Leadership involves vision, aligning systems to that vision, and inspiring others to follow. In my initial vision, I worked with individual teachers to improve student achievement but progress dissipated due to teacher turnover. In 2006, the Gates foundation funded a new vision of working with whole schools to improve student achievement despite teacher turnover. With $4 million, I formed organizational structures and inspired a team of instructional coaches. We successfully supported 75 science teachers in 9 high schools to implement authentic inquiry, even though one-third of the teachers changed yearly. In 5 yrs, we improved achievement on a broad scale, but progress dissipated without ongoing support. Now I have expanded my vision of how to transform the system. I hope that Echoing Green will serve as a catalyst for enabling me to inspire others and align systems to my new vision of empowering teachers with a low-income background to transform their own schools and neighborhoods.

Wednesday, November 12, 2014

Crumbs From Your Table

Hancock Graduation Ceremony
Today I received an email from a wonderful colleague and teacher at Hancock High School in Chicago. I have worked with the science faculty at Hancock for the last six years on a variety of projects to improve student learning in science. During that time, the school has seen significant growth in student outcomes. Last year, all of the students were accepted to college, several of them to highly selective schools, despite the fact that over 95% of the students are low-income. To celebrate the accomplishment of the senior class, the graduation has traditionally be held in a "run-down school auditorium with torn seats, bad lighting, and A/C that is not dependable." I have contributed to their fund raising campaign to give the wonderful students of the class of 2015 a proper celebration of their accomplishments.

I find it ironic that the Chicago Public Schools has decided to convert Hancock into a selective high school at a time when the students and faculty have to raise funds for a proper graduation. Talk about throwing crumbs to your constituents. Despite the dilapidated conditions at the school, the faculty have developed a successful neighborhood school model. Now the neighborhood will suffer the double indignity of eliminating a successful neighborhood model and being thrown a mere bone for a selective program so that the city can say that there is a selective school on the Southwest side. If you have had the chance to visit some of the other selective school campuses in Chicago, like Walter Payton College Prep, you will see that those campuses rival many college campuses. In fact, CPS is providing $17 million to Walter Payton merely for an expansion of the already wonderful campus to accommodate more students. The $10 million crumbs that the city is providing to convert Hancock to a selective school campus may well be just sufficient to provide a proper graduation venue.
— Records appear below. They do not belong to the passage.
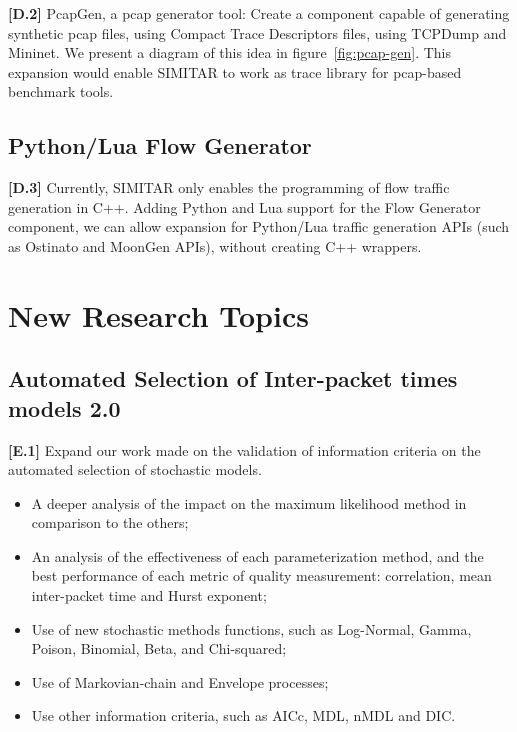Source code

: \textbf{[D.2]} PcapGen, a pcap generator tool: Create a component capable of generating synthetic pcap files, using Compact Trace Descriptors files, using TCPDump\cite{web-tcpdump} and Mininet\cite{web-mininet}.  We present a diagram of this idea in figure~\ref{fig:pcap-gen}. This expansion would enable SIMITAR to work as trace library for pcap-based benchmark tools.

\subsection{Python/Lua Flow Generator}

\textbf{[D.3]} Currently, SIMITAR only enables the programming of flow traffic generation in C++. Adding Python and Lua support for the Flow Generator component, we can allow expansion for Python/Lua traffic generation APIs (such as Ostinato and MoonGen APIs), without creating C++ wrappers. 


\section{New Research Topics}


\subsection{Automated Selection of Inter-packet times models 2.0}

\textbf{[E.1]} Expand our work made on the validation of information criteria on the automated selection of stochastic models. 
\begin{itemize}
\item A deeper analysis of the impact on the maximum likelihood method in comparison to the others;
\item An analysis of the effectiveness of each parameterization method, and the best performance of each metric of quality measurement: correlation,  mean inter-packet time and Hurst exponent; 
\item Use of new stochastic methods functions, such as Log-Normal, Gamma, Poison, Binomial, Beta, and Chi-squared;
\item Use of Markovian-chain and Envelope processes;
\item Use other information criteria, such as \acrshort{AICc}, \acrshort{MDL}, \acrshort{nMDL}\cite{information-criteria} and \acrshort{DIC}\cite{dic-paper}.
\end{itemize}

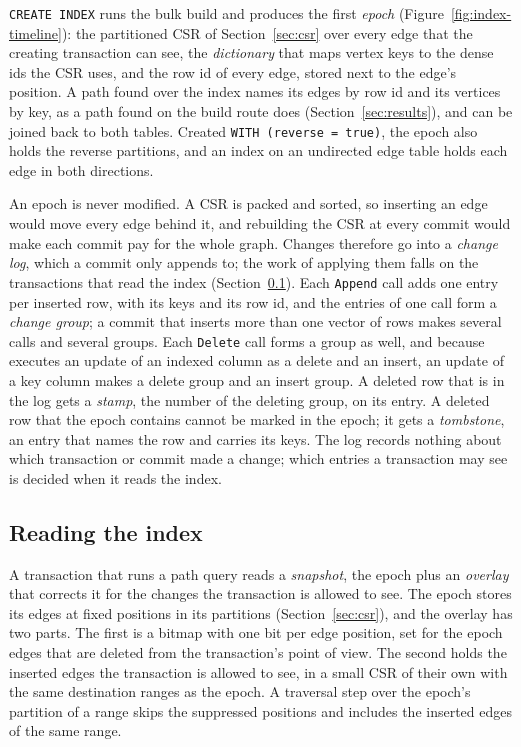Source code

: \texttt{CREATE INDEX} runs the bulk build and produces the first \emph{epoch} (Figure~\ref{fig:index-timeline}): the
partitioned CSR of Section~\ref{sec:csr} over every edge that the creating transaction can see, the \emph{dictionary}
that maps vertex keys to the dense ids the CSR uses, and the row id of every edge, stored next to the edge's position.
A path found over the index names its edges by row id and its vertices by key, as a path found on the build
route does (Section~\ref{sec:results}), and can be joined back to both tables.
Created \texttt{WITH (reverse = true)}, the epoch also holds the reverse partitions, and an index on an undirected edge
table holds each edge in both directions.

An epoch is never modified. A CSR is packed and sorted, so inserting an edge would move every edge behind it, and
rebuilding the CSR at every commit would make each commit pay for the whole graph. Changes therefore go into a
\emph{change log}, which a commit only appends to; the work of applying them falls on the transactions that read the
index (Section~\ref{sec:index-read}). Each \texttt{Append} call adds one entry per inserted row, with its keys and
its row id, and the entries of one call form a \emph{change group}; a commit that inserts more than one vector of rows
makes several calls and several groups. Each \texttt{Delete} call forms a group as well, and because \duckdb
executes an update of an indexed column as a delete and an insert, an update of a key column makes a delete group and
an insert group. A deleted row that
is in the log gets a \emph{stamp}, the number of the deleting group, on its entry. A deleted row that the epoch
contains cannot be marked in the epoch; it gets a \emph{tombstone}, an entry that names the row and carries its
keys. The log records nothing about which transaction or commit made a change; which entries a transaction may see is
decided when it reads the index.

\subsection{Reading the index}
\label{sec:index-read}

A transaction that runs a path query reads a \emph{snapshot}, the epoch plus an \emph{overlay} that corrects it for
the changes the transaction is allowed to see. The epoch stores its edges at fixed positions in its partitions
(Section~\ref{sec:csr}), and the overlay has two parts. The first is a bitmap with one bit per edge position, set
for the epoch edges that are deleted from the transaction's point of view. The second holds the inserted edges the
transaction is allowed to see, in a small CSR of their own with the same destination ranges as the epoch. A traversal step over the epoch's partition of a range skips the suppressed positions and includes the inserted
edges of the same range.

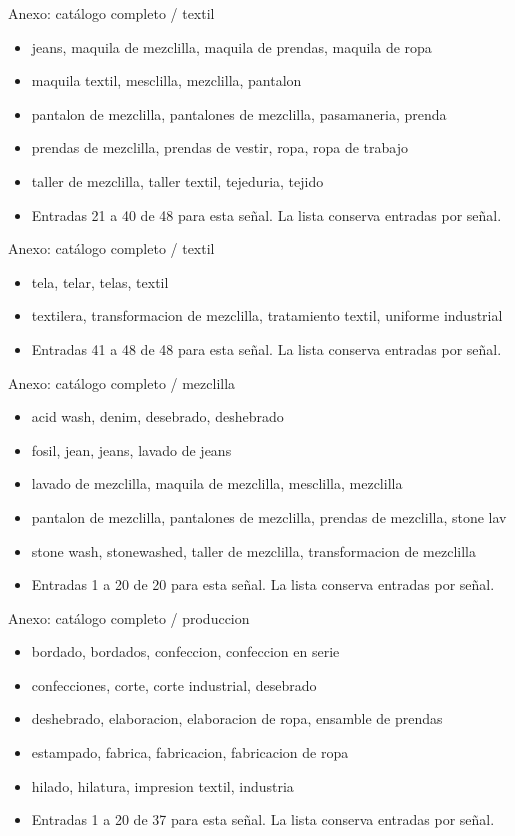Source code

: \documentclass[aspectratio=169,10pt]{beamer}
\begin{document}
\begin{frame}{Anexo: catálogo completo / textil}
\small
\begin{itemize}
\item jeans, maquila de mezclilla, maquila de prendas, maquila de ropa
\item maquila textil, mesclilla, mezclilla, pantalon
\item pantalon de mezclilla, pantalones de mezclilla, pasamaneria, prenda
\item prendas de mezclilla, prendas de vestir, ropa, ropa de trabajo
\item taller de mezclilla, taller textil, tejeduria, tejido
\item Entradas 21 a 40 de 48 para esta señal. La lista conserva entradas por señal.
\end{itemize}
\end{frame}
\begin{frame}{Anexo: catálogo completo / textil}
\small
\begin{itemize}
\item tela, telar, telas, textil
\item textilera, transformacion de mezclilla, tratamiento textil, uniforme industrial
\item Entradas 41 a 48 de 48 para esta señal. La lista conserva entradas por señal.
\end{itemize}
\end{frame}
\begin{frame}{Anexo: catálogo completo / mezclilla}
\small
\begin{itemize}
\item acid wash, denim, desebrado, deshebrado
\item fosil, jean, jeans, lavado de jeans
\item lavado de mezclilla, maquila de mezclilla, mesclilla, mezclilla
\item pantalon de mezclilla, pantalones de mezclilla, prendas de mezclilla, stone lav
\item stone wash, stonewashed, taller de mezclilla, transformacion de mezclilla
\item Entradas 1 a 20 de 20 para esta señal. La lista conserva entradas por señal.
\end{itemize}
\end{frame}
\begin{frame}{Anexo: catálogo completo / produccion}
\small
\begin{itemize}
\item bordado, bordados, confeccion, confeccion en serie
\item confecciones, corte, corte industrial, desebrado
\item deshebrado, elaboracion, elaboracion de ropa, ensamble de prendas
\item estampado, fabrica, fabricacion, fabricacion de ropa
\item hilado, hilatura, impresion textil, industria
\item Entradas 1 a 20 de 37 para esta señal. La lista conserva entradas por señal.
\end{itemize}
\end{frame}
\end{document}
If the city wants to provide a selective option on the Southwest side in deed and not just in name, they should leave the neighborhood model alone, give Hancock the $10 million to fix up the school, and then build a real selective school campus on the Southwest side. In the meantime, consider giving money to the class of 2015 so they can have a proper celebration.





Monday, April 14, 2014

Faith and Reason in Educational Reform

This month, I attended the annual meeting of the American Educational Research Association (AERA). It is a gathering of around 15,000 educational researchers, who present and discuss the latest research findings from all areas of education. The theme of the conference this year was “The Power of Education Research for Innovation in Practice and Policy.” A significant driver of innovation in any field is faith - a belief that is not based on proof. Steve Jobs, one of the foremost innovators of our time, talked often about the importance of intuition in leadership. Good intuition allows you to see solutions that others cannot see. Just ask the makers of a smattering of the other products I used on my trip, Bill Gates (Microsoft), Herb Kelleher (Southwest Airlines), Howard Schulz (Starbucks), and Larry Page/Sergey Brin (Google). In every one of those cases, a strong leader saw an opportunity that ran counter to current trends. With the exception of Southwest, all of those companies struggled without the intuition of their founders. 
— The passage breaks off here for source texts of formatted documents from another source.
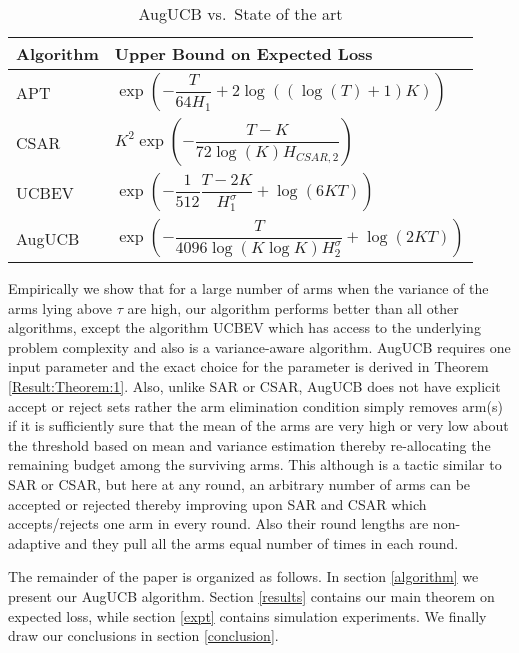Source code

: \begin{table}[b]
\caption{AugUCB vs.\ State of the art}
\label{tab:regret-bds}
\begin{center}
\begin{tabular}{|p{1.3cm}|p{6.35cm}|}
\hline
Algorithm  & Upper Bound on Expected Loss \\
\hline
\hline
APT         &$\exp\left(-\dfrac{T}{64 H_1}+2\log((\log(T)+1)K)\right)$ \\
\hline
\hline
CSAR		&$K^2\exp\left(-\dfrac{T-K}{72\log(K)H_{CSAR,2}}\right)$ \\
\hline
\hline
UCBEV		&$\exp\left(-\dfrac{1}{512}\dfrac{T-2K}{H_1^{\sigma}} + \log\left(6KT\right)\right)$ \\
\hline
\hline
AugUCB      &$ \exp\left(- \dfrac{T}{4096 \log(K\log K)H_{2}^{\sigma}} + \log\left(2KT\right) \right) $ \\
\hline
\end{tabular}
\end{center}
\end{table}
Empirically we show that for a large number of arms when the variance of the arms lying above $\tau$ are high, our algorithm performs better than all other algorithms, except the algorithm UCBEV which has access to the underlying problem complexity and also is a variance-aware algorithm. AugUCB requires one input parameter and the exact choice for the parameter is derived in Theorem \ref{Result:Theorem:1}. Also, unlike SAR or CSAR, AugUCB does not have explicit accept or reject sets rather the arm elimination condition simply removes arm(s) if it is sufficiently sure that the mean of the arms are very high or very low about the threshold based on mean and variance estimation thereby re-allocating the remaining budget among the surviving arms. This although is a tactic similar to SAR or CSAR, but here at any round, an arbitrary number of arms can be accepted or rejected thereby improving upon SAR and CSAR which accepts/rejects one arm in every round. Also their round lengths are non-adaptive and they pull all the arms equal number of times in each round. 

The remainder of the paper is organized as follows. In section \ref{algorithm} we present our AugUCB algorithm. 
Section \ref{results} contains our main theorem on expected loss, while section \ref{expt} contains simulation experiments. We finally draw our conclusions in section \ref{conclusion}.

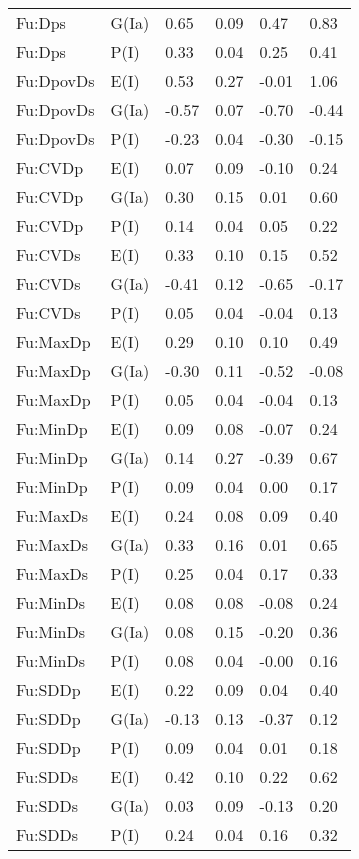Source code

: \begin{center}
\begin{longtable}{|p{1.1in}|p{0.7in}|p{0.7in}|p{0.6in}|p{0.6in}|p{0.6in}|}
  Fu:Dps & G(Ia) & 0.65 & 0.09 & 0.47 & 0.83 \\ 
  Fu:Dps & P(I) & 0.33 & 0.04 & 0.25 & 0.41 \\ 
  Fu:DpovDs & E(I) & 0.53 & 0.27 & -0.01 & 1.06 \\ 
  Fu:DpovDs & G(Ia) & -0.57 & 0.07 & -0.70 & -0.44 \\ 
  Fu:DpovDs & P(I) & -0.23 & 0.04 & -0.30 & -0.15 \\ 
  Fu:CVDp & E(I) & 0.07 & 0.09 & -0.10 & 0.24 \\ 
  Fu:CVDp & G(Ia) & 0.30 & 0.15 & 0.01 & 0.60 \\ 
  Fu:CVDp & P(I) & 0.14 & 0.04 & 0.05 & 0.22 \\ 
  Fu:CVDs & E(I) & 0.33 & 0.10 & 0.15 & 0.52 \\ 
  Fu:CVDs & G(Ia) & -0.41 & 0.12 & -0.65 & -0.17 \\ 
  Fu:CVDs & P(I) & 0.05 & 0.04 & -0.04 & 0.13 \\ 
  Fu:MaxDp & E(I) & 0.29 & 0.10 & 0.10 & 0.49 \\ 
  Fu:MaxDp & G(Ia) & -0.30 & 0.11 & -0.52 & -0.08 \\ 
  Fu:MaxDp & P(I) & 0.05 & 0.04 & -0.04 & 0.13 \\ 
  Fu:MinDp & E(I) & 0.09 & 0.08 & -0.07 & 0.24 \\ 
  Fu:MinDp & G(Ia) & 0.14 & 0.27 & -0.39 & 0.67 \\ 
  Fu:MinDp & P(I) & 0.09 & 0.04 & 0.00 & 0.17 \\ 
  Fu:MaxDs & E(I) & 0.24 & 0.08 & 0.09 & 0.40 \\ 
  Fu:MaxDs & G(Ia) & 0.33 & 0.16 & 0.01 & 0.65 \\ 
  Fu:MaxDs & P(I) & 0.25 & 0.04 & 0.17 & 0.33 \\ 
  Fu:MinDs & E(I) & 0.08 & 0.08 & -0.08 & 0.24 \\ 
  Fu:MinDs & G(Ia) & 0.08 & 0.15 & -0.20 & 0.36 \\ 
  Fu:MinDs & P(I) & 0.08 & 0.04 & -0.00 & 0.16 \\ 
  Fu:SDDp & E(I) & 0.22 & 0.09 & 0.04 & 0.40 \\ 
  Fu:SDDp & G(Ia) & -0.13 & 0.13 & -0.37 & 0.12 \\ 
  Fu:SDDp & P(I) & 0.09 & 0.04 & 0.01 & 0.18 \\ 
  Fu:SDDs & E(I) & 0.42 & 0.10 & 0.22 & 0.62 \\ 
  Fu:SDDs & G(Ia) & 0.03 & 0.09 & -0.13 & 0.20 \\ 
  Fu:SDDs & P(I) & 0.24 & 0.04 & 0.16 & 0.32 \\ 

\end{longtable}
\end{center}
However, faith alone is insufficient for innovations to succeed. Faith is backed by reason - the mental powers concerned with forming conclusions, judgments, or inferences. Faith directs reasoning and creates a focus on what data is important to collect. The decision about what data to collect can enable or thwart innovation by focusing attention on new ways of seeing the world or reinforcing existing approaches. It is possible to infer an individual’s faith based on the data that person values.

Nowhere was the idea of data as instantiation of faith more prevalent than in one of the AERA presentations I attended about the Gates Foundation-funded Measures of Effective Teaching Study (or MET) by Harvard’s Dr. Thomas Kane. The measures used by MET are student feedback surveys, principal observations, and student test score growth (controlling for background characteristics). Midway through his presentation, Dr. Kane discussed an example of using MET data to make a decision about tenure for a third year teacher. He felt that the rational decision for a principle to make is whether the teacher’s test score growth measures are better than other hypothetical teachers that the principal could hire to replace the third year teacher. In other words, the principal should reason through the opportunity cost of awarding tenure to the teacher. Consistent with much of “reform” these days, Dr. Kane expects principals to value test score data above all else.  Never mind that just a few minutes earlier in the same session, Harvard’s Dr. Ronald Ferguson presented results indicating that teaching behaviors that promote test score growth can also hamper student persistence and happiness in school. A myopic focus on test score growth could exacerbate depression and dropouts. 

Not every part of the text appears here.